地球のもう片方の側を見てください。アジア地域で、もしかしたら中国による台湾侵攻が起き、ヨーロッパの支援を求める事態が生じるかもしれないのです。そのときヨーロッパ諸国は立ち上がらなければなりません。なぜなら、私たちは民主主義のもと、皆つながっているからです。今はまさに私たちが共有する歴史のために立ち上がり、民主主義を支えるための大事な瞬間なのです。

一方で、小泉氏は、日本が平和国家を自認するのであれば、ウクライナに対して非軍事分野での協力をより積極的に考えるよう求めています。

小泉氏
これまで民主的に選ばれてきた政府は紛争当事国に対して武器を送らないと言っているわけですから、その方針を突然土壇場で変えることはよくない。この点に関しては、ウクライナに対して「申し訳ないけど、日本はいま、軍事支援はできません」というほかないと思います。

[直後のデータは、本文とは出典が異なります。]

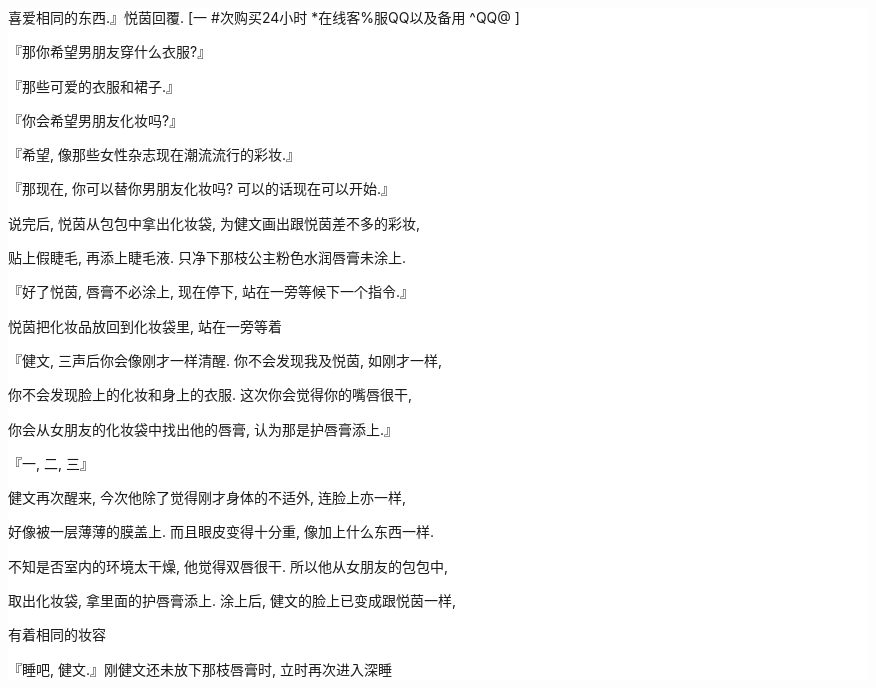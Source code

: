 喜爱相同的东西.』悦茵回覆. [一 #次购买24小时 *在线客%服QQ以及备用 ^QQ@ ]





『那你希望男朋友穿什么衣服?』





『那些可爱的衣服和裙子.』





『你会希望男朋友化妆吗?』



『希望, 像那些女性杂志现在潮流流行的彩妆.』





『那现在, 你可以替你男朋友化妆吗? 可以的话现在可以开始.』



说完后, 悦茵从包包中拿出化妆袋, 为健文画出跟悦茵差不多的彩妆,

贴上假睫毛, 再添上睫毛液. 只净下那枝公主粉色水润唇膏未涂上.





『好了悦茵, 唇膏不必涂上, 现在停下, 站在一旁等候下一个指令.』

悦茵把化妆品放回到化妆袋里, 站在一旁等着





『健文, 三声后你会像刚才一样清醒. 你不会发现我及悦茵, 如刚才一样,

你不会发现脸上的化妆和身上的衣服. 这次你会觉得你的嘴唇很干,

你会从女朋友的化妆袋中找出他的唇膏, 认为那是护唇膏添上.』



『一, 二, 三』



健文再次醒来, 今次他除了觉得刚才身体的不适外, 连脸上亦一样,

好像被一层薄薄的膜盖上. 而且眼皮变得十分重, 像加上什么东西一样.

不知是否室内的环境太干燥, 他觉得双唇很干. 所以他从女朋友的包包中,

取出化妆袋, 拿里面的护唇膏添上. 涂上后, 健文的脸上已变成跟悦茵一样,

有着相同的妆容



『睡吧, 健文.』刚健文还未放下那枝唇膏时, 立时再次进入深睡


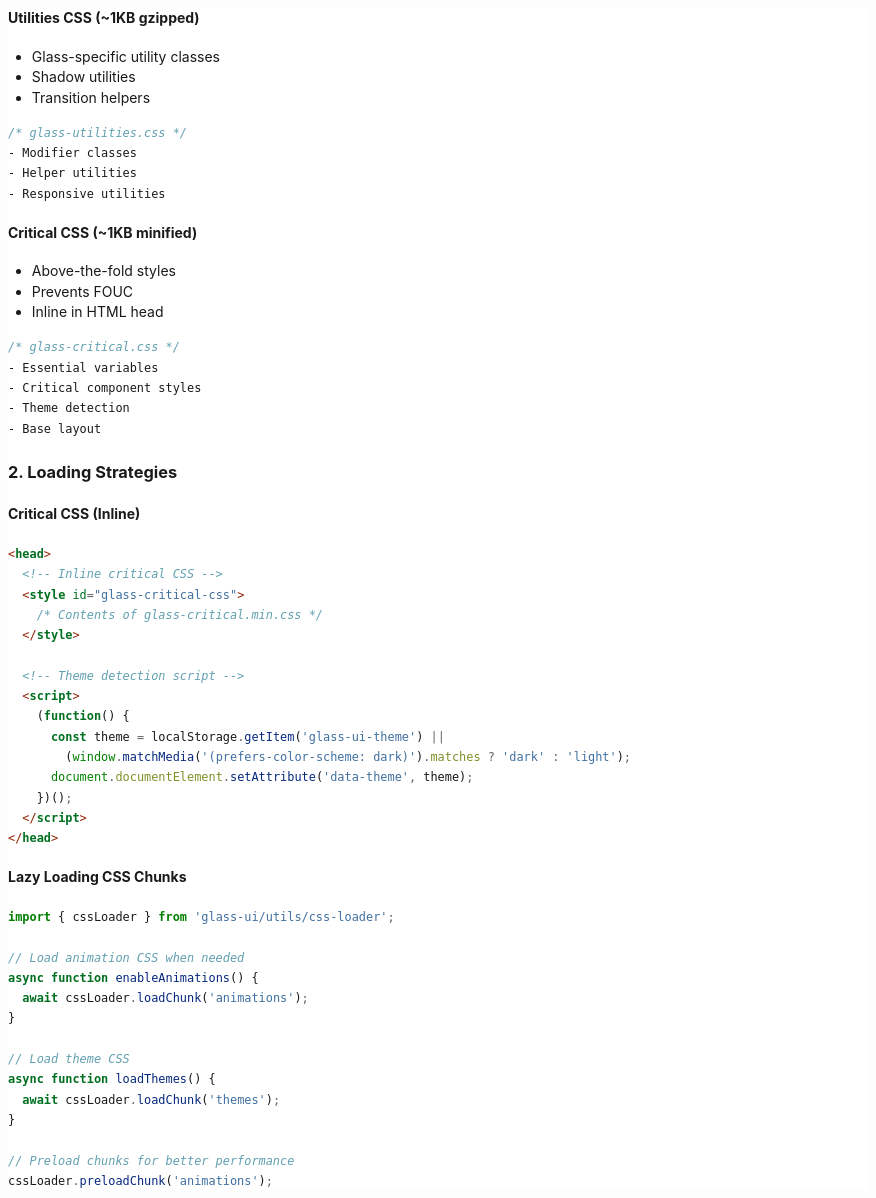 #### Utilities CSS (~1KB gzipped)
- Glass-specific utility classes
- Shadow utilities
- Transition helpers

```css
/* glass-utilities.css */
- Modifier classes
- Helper utilities
- Responsive utilities
```

#### Critical CSS (~1KB minified)
- Above-the-fold styles
- Prevents FOUC
- Inline in HTML head

```css
/* glass-critical.css */
- Essential variables
- Critical component styles
- Theme detection
- Base layout
```

### 2. Loading Strategies

#### Critical CSS (Inline)
```html
<head>
  <!-- Inline critical CSS -->
  <style id="glass-critical-css">
    /* Contents of glass-critical.min.css */
  </style>
  
  <!-- Theme detection script -->
  <script>
    (function() {
      const theme = localStorage.getItem('glass-ui-theme') || 
        (window.matchMedia('(prefers-color-scheme: dark)').matches ? 'dark' : 'light');
      document.documentElement.setAttribute('data-theme', theme);
    })();
  </script>
</head>
```

#### Lazy Loading CSS Chunks
```typescript
import { cssLoader } from 'glass-ui/utils/css-loader';

// Load animation CSS when needed
async function enableAnimations() {
  await cssLoader.loadChunk('animations');
}

// Load theme CSS
async function loadThemes() {
  await cssLoader.loadChunk('themes');
}

// Preload chunks for better performance
cssLoader.preloadChunk('animations');
```
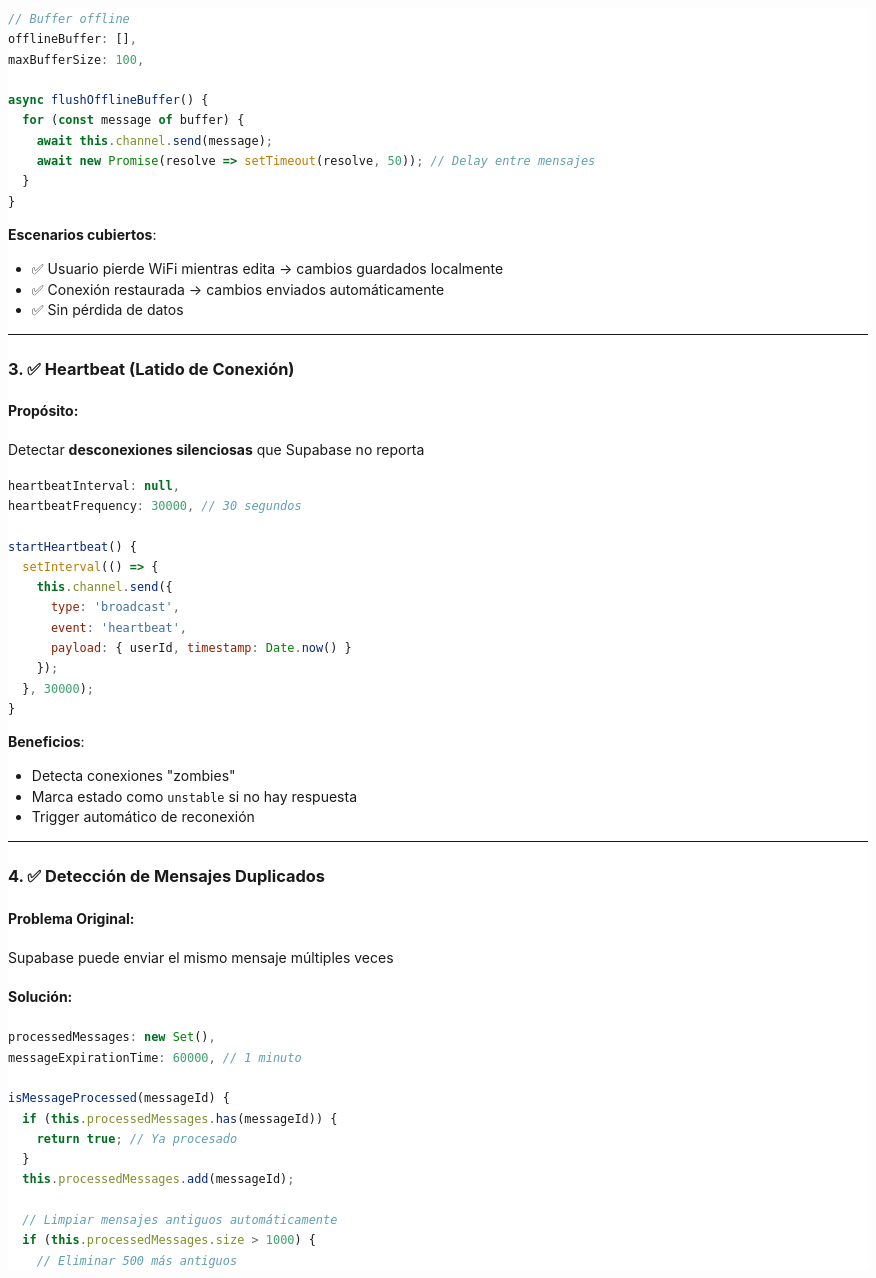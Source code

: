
 ```javascript
// Buffer offline
offlineBuffer: [],
maxBufferSize: 100,

async flushOfflineBuffer() {
  for (const message of buffer) {
    await this.channel.send(message);
    await new Promise(resolve => setTimeout(resolve, 50)); // Delay entre mensajes
  }
}
```

**Escenarios cubiertos**:
- ✅ Usuario pierde WiFi mientras edita → cambios guardados localmente
- ✅ Conexión restaurada → cambios enviados automáticamente
- ✅ Sin pérdida de datos

---

### 3. ✅ Heartbeat (Latido de Conexión)

#### Propósito:
Detectar **desconexiones silenciosas** que Supabase no reporta

```javascript
heartbeatInterval: null,
heartbeatFrequency: 30000, // 30 segundos

startHeartbeat() {
  setInterval(() => {
    this.channel.send({
      type: 'broadcast',
      event: 'heartbeat',
      payload: { userId, timestamp: Date.now() }
    });
  }, 30000);
}
```

**Beneficios**:
- Detecta conexiones "zombies"
- Marca estado como `unstable` si no hay respuesta
- Trigger automático de reconexión

---

### 4. ✅ Detección de Mensajes Duplicados

#### Problema Original:
Supabase puede enviar el mismo mensaje múltiples veces

#### Solución:
```javascript
processedMessages: new Set(),
messageExpirationTime: 60000, // 1 minuto

isMessageProcessed(messageId) {
  if (this.processedMessages.has(messageId)) {
    return true; // Ya procesado
  }
  this.processedMessages.add(messageId);
  
  // Limpiar mensajes antiguos automáticamente
  if (this.processedMessages.size > 1000) {
    // Eliminar 500 más antiguos
```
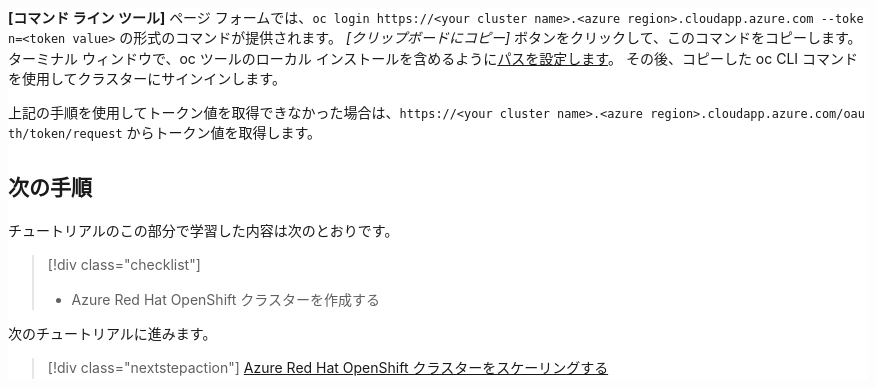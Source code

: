 **[コマンド ライン ツール]** ページ フォームでは、`oc login https://<your cluster name>.<azure region>.cloudapp.azure.com --token=<token value>` の形式のコマンドが提供されます。  *[クリップボードにコピー]* ボタンをクリックして、このコマンドをコピーします。  ターミナル ウィンドウで、oc ツールのローカル インストールを含めるように[パスを設定します](https://docs.okd.io/latest/cli_reference/get_started_cli.html#installing-the-cli)。 その後、コピーした oc CLI コマンドを使用してクラスターにサインインします。

上記の手順を使用してトークン値を取得できなかった場合は、`https://<your cluster name>.<azure region>.cloudapp.azure.com/oauth/token/request` からトークン値を取得します。

## <a name="next-steps"></a>次の手順

チュートリアルのこの部分で学習した内容は次のとおりです。

> [!div class="checklist"]
> * Azure Red Hat OpenShift クラスターを作成する

次のチュートリアルに進みます。
> [!div class="nextstepaction"]
> [Azure Red Hat OpenShift クラスターをスケーリングする](tutorial-scale-cluster.md)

他方で戦争の影響で、ウクライナの主要産業である農業が全然できなくなってしまっています。地雷原が広がり、農地を汚染されているという問題については、日本ができることはいっぱいあると思います。お金を出すということも考えられますし、すでに始めていますが、カンボジアで行ったように地雷除去要員の訓練を、もっと拡大するといったことなどです。

軍事支援に関しては、とりあえずアメリカ・欧州に任せるとしても、「非軍事の支援は日本に任せろ」と言ってもいいのではないかと思います。むしろ日本が平和国家であると自認するのであれば、そこのところを日本が手厚くやってやるんだということです。非軍事面で持てるアイデアを全部出して積極的に考えてみる、それが求められると思います。